Fig 1
Fig 2
Fig 3
|
Family :
COLUBRIDAE
Species : Boiga irregularis
Maximum Size : 2.3 metres The Brown Cat Snake is
Papua New Guinea's only species of Boiga, a genus more commonly
associated with Southeast Asia. It occurs in a wide range of habitats
including cultivated areas, mangroves and forests up to an elevation of 1400
metres.
The images
shown here are of a 1.3 metre specimen encountered at night along a quiet
road through primary forests in the Gobe area of Southern Highlands
Province, PNG at an elevation of around 800 metres. The typical strike pose
is a warning of the temperament of this frequently aggressive species.
The species is identified by its brownish colour,
generally with darker barring, its large head and large eyes with vertical
pupil.
Its varied diet includes
other vertebrates such as frogs, lizards, nesting or sleeping birds and
smaller mammals.
The Brown Cat Snake is
notorious for reasons wholly due to one of mankind's tragic ecological
mistakes.
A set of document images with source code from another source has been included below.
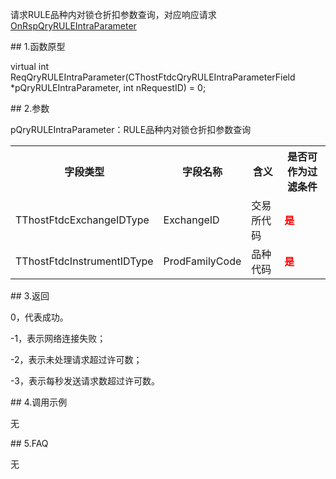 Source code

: <p>请求RULE品种内对锁仓折扣参数查询，对应响应请求<a href="../../CTHOSTFTDCTRADERAPI/ONRSPQRYRULEINTRAPARAMETER/">OnRspQryRULEIntraParameter</a></p>
<span class="anchor" id="2672755a-d17d-43f3-b365-34cd60fa3c2b"></span>
## 1.函数原型
<p>virtual int ReqQryRULEIntraParameter(CThostFtdcQryRULEIntraParameterField *pQryRULEIntraParameter, int nRequestID) = 0;</p>
<span class="anchor" id="898fc828-1bd7-4c73-8ab7-65d3d3c9bce6"></span>
## 2.参数
<p>pQryRULEIntraParameter：RULE品种内对锁仓折扣参数查询</p>
<table><tr><th style="TEXT-ALIGN: center;">字段类型</th><th style="TEXT-ALIGN: center;">字段名称</th><th style="TEXT-ALIGN: center;">含义</th><th style="TEXT-ALIGN: center;">是否可作为过滤条件</th></tr><tr><td style="TEXT-ALIGN: left;">TThostFtdcExchangeIDType</td>
<td style="TEXT-ALIGN: left;">ExchangeID</td>
<td style="TEXT-ALIGN: left;">交易所代码</td>
<td style="TEXT-ALIGN: left;"><strong><font color="#FF0000">是</font></strong></td>
</tr>
<tr><td style="TEXT-ALIGN: left;">TThostFtdcInstrumentIDType</td>
<td style="TEXT-ALIGN: left;">ProdFamilyCode</td>
<td style="TEXT-ALIGN: left;">品种代码</td>
<td style="TEXT-ALIGN: left;"><strong><font color="#FF0000">是</font></strong></td>
</tr>
</table>
<span class="anchor" id="25059841-c0c0-4c59-ac83-7308fcd9806f"></span>
## 3.返回
<p>0，代表成功。</p>
<p>-1，表示网络连接失败；</p>
<p>-2，表示未处理请求超过许可数；</p>
<p>-3，表示每秒发送请求数超过许可数。</p>
<span class="anchor" id="2323c2f7-45d0-4a08-8589-c6499215b988"></span>
## 4.调用示例
<p>无</p>
<span class="anchor" id="95b397aa-d6bf-418b-b5d7-711b9697b002"></span>
## 5.FAQ
<p>无</p>
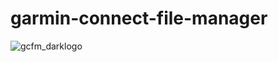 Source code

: # garmin-connect-file-manager

![gcfm_darklogo](https://user-images.githubusercontent.com/78045025/159136844-105eec14-8cce-4411-9c73-cfff622d7101.png)
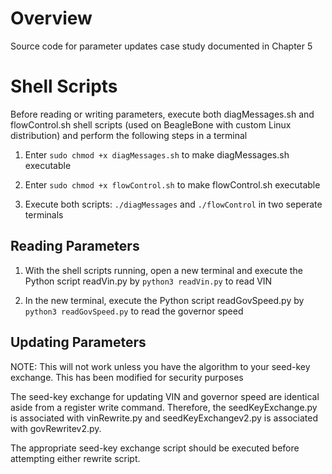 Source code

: # Overview

Source code for parameter updates case study documented in Chapter 5

# Shell Scripts

Before reading or writing parameters, execute both diagMessages.sh and flowControl.sh shell scripts (used on BeagleBone with custom Linux distribution) and perform the following steps in a terminal

1) Enter `sudo chmod +x diagMessages.sh` to make diagMessages.sh executable

2) Enter `sudo chmod +x flowControl.sh` to make flowControl.sh executable

3) Execute both scripts: `./diagMessages` and `./flowControl` in two seperate terminals

## Reading Parameters

1) With the shell scripts running, open a new terminal and execute the Python script readVin.py by `python3 readVin.py` to read VIN

2) In the new terminal, execute the Python script readGovSpeed.py by `python3 readGovSpeed.py` to read the governor speed

## Updating Parameters

NOTE: This will not work unless you have the algorithm to your seed-key exchange. This has been modified for security purposes

The seed-key exchange for updating VIN and governor speed are identical aside from a register write command. Therefore, the seedKeyExchange.py is associated with vinRewrite.py and seedKeyExchangev2.py is associated with govRewritev2.py.

The appropriate seed-key exchange script should be executed before attempting either rewrite script. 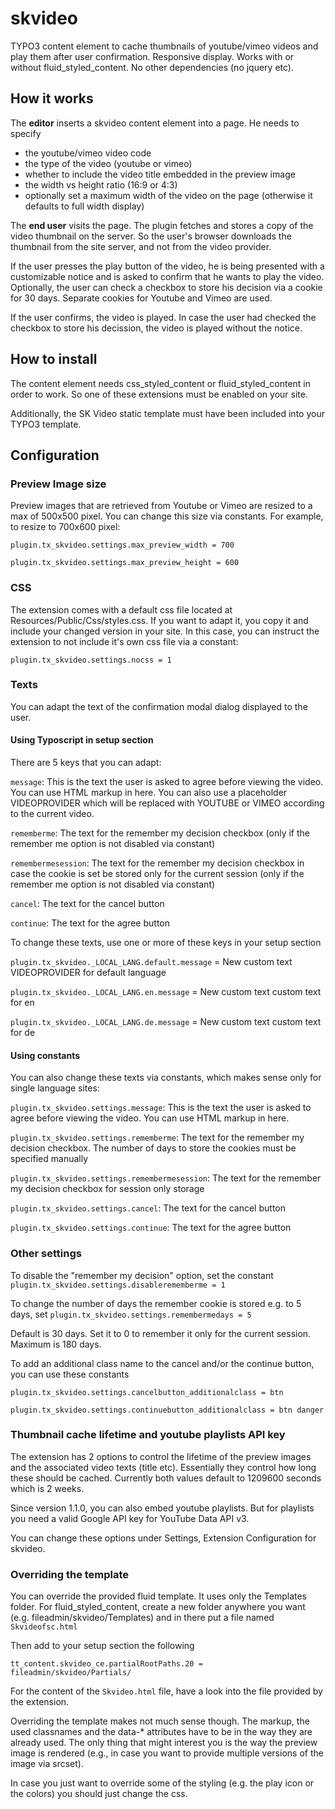 # skvideo
TYPO3 content element to cache thumbnails of youtube/vimeo videos and play them after user confirmation. Responsive display. Works with or without fluid_styled_content. No other dependencies (no jquery etc).

## How it works
The **editor** inserts a skvideo content element into a page. He needs to specify
* the youtube/vimeo video code
* the type of the video (youtube or vimeo)
* whether to include the video title embedded in the preview image
* the width vs height ratio (16:9 or 4:3)
* optionally set a maximum width of the video on the page (otherwise it defaults to full width display)


The **end user** visits the page. The plugin fetches and stores a copy of the video thumbnail on the server. So the user's browser downloads the thumbnail from the site server, and not from the video provider. 

If the user presses the play button of the video, he is being presented with a customizable notice and is asked to confirm that he wants to play the video. Optionally, the user can check a checkbox to store his decision via a cookie for 30 days. Separate cookies for Youtube and Vimeo are used.

If the user confirms, the video is played. In case the user had checked the checkbox to store his decission, the video is played without the notice.


## How to install
The content element needs css_styled_content or fluid_styled_content in order to work. So one of these extensions must be enabled on your site.

Additionally, the SK Video static template must have been included into your TYPO3 template.

## Configuration
### Preview Image size
Preview images that are retrieved from Youtube or Vimeo are resized to a max of 500x500 pixel. You can change this size via constants. For example, to resize to 700x600 pixel:

`plugin.tx_skvideo.settings.max_preview_width = 700`

`plugin.tx_skvideo.settings.max_preview_height = 600`

### CSS
The extension comes with a default css file located at Resources/Public/Css/styles.css. If you want to adapt it, you copy it 
and include your changed version in your site. In this case, you can instruct the extension to not include it's own css file via a constant:

`plugin.tx_skvideo.settings.nocss = 1`


### Texts
You can adapt the text of the confirmation modal dialog displayed to the user. 

#### Using Typoscript in setup section
There are 5 keys that you can adapt:

`message`: This is the text the user is asked to agree before viewing the video. You can use HTML markup in here. You can also use a placeholder VIDEOPROVIDER which will be replaced with YOUTUBE or VIMEO according to the current video.

`rememberme`: The text for the remember my decision checkbox (only if the remember me option is not disabled via constant)

`remembermesession`: The text for the remember my decision checkbox in case the cookie is set be stored only for the current session  (only if the remember me option is not disabled via constant)

`cancel`: The text for the cancel button

`continue`: The text for the agree button 

To change these texts, use one or more of these keys in your setup section

`plugin.tx_skvideo._LOCAL_LANG.default.message` = New custom text VIDEOPROVIDER for default language

`plugin.tx_skvideo._LOCAL_LANG.en.message` = New custom text custom text for en

`plugin.tx_skvideo._LOCAL_LANG.de.message` = New custom text custom text for de


#### Using constants
You can also change these texts via constants, which makes sense only for single language sites:
 
`plugin.tx_skvideo.settings.message`: This is the text the user is asked to agree before viewing the video. You can use HTML markup in here.

`plugin.tx_skvideo.settings.rememberme`: The text for the remember my decision checkbox. The number of days to store the cookies must be specified manually

`plugin.tx_skvideo.settings.remembermesession`: The text for the remember my decision checkbox for session only storage

`plugin.tx_skvideo.settings.cancel`: The text for the cancel button

`plugin.tx_skvideo.settings.continue`: The text for the agree button

### Other settings
To disable the "remember my decision" option, set the constant
`plugin.tx_skvideo.settings.disablerememberme = 1`

To change the number of days the remember cookie is stored e.g. to 5 days, set
`plugin.tx_skvideo.settings.remembermedays = 5`

Default is 30 days. Set it to 0 to remember it only for the current session. Maximum is 180 days.


To add an additional class name to the cancel and/or the continue button, you can use these constants

`plugin.tx_skvideo.settings.cancelbutton_additionalclass = btn`

`plugin.tx_skvideo.settings.continuebutton_additionalclass = btn danger`
 



### Thumbnail cache lifetime and youtube playlists API key
The extension has 2 options to control the lifetime of the preview images and the associated video texts (title etc). Essentially they control how long these should be cached. Currently both values default to 1209600 seconds which is 2 weeks.

Since version 1.1.0, you can also embed youtube playlists. But for playlists you need a valid Google API key for YouTube Data API v3.

You can change these options under Settings, Extension Configuration for skvideo.


### Overriding the template
You can override the provided fluid template. It uses only the Templates folder. For fluid_styled_content, create a new folder anywhere you want (e.g. fileadmin/skvideo/Templates) and in there put a file named `Skvideofsc.html`

Then add to your setup section the following

`tt_content.skvideo_ce.partialRootPaths.20 = fileadmin/skvideo/Partials/`

For the content of the `Skvideo.html` file, have a look into the file provided by the extension.

Overriding the template makes not much sense though. The markup, the used classnames and the data-* attributes have to be in the way they are already used. The only thing that might interest you is the way the preview image is rendered (e.g., in case you want to provide multiple versions of the image via srcset).

In case you just want to override some of the styling (e.g. the play icon or the colors) you should just change the css.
At the end of the Pacific War in 1945 the species is
believed to have hitched a ride with U.S. military equipment being
back-loaded from the PNG island of Manus to the Pacific island of Guam.
There it multiplied rapidly forcing the extinction of numerous species of
vertebrate, particularly the island's unique flightless birds.
The Brown Tree Snake is
widely distributed throughout its natural range of PNG and Papua (formerly
Irian Jaya). Its range extends westwards to the Indonesian islands of
Sulawesi and the Moluccas, and southwards to parts of Australia.
Figs 1 to 3 : This 1.3 metre adult was found at an elevation
of around 800 metres in the Gobe area, Southern Highlands Province, PNG.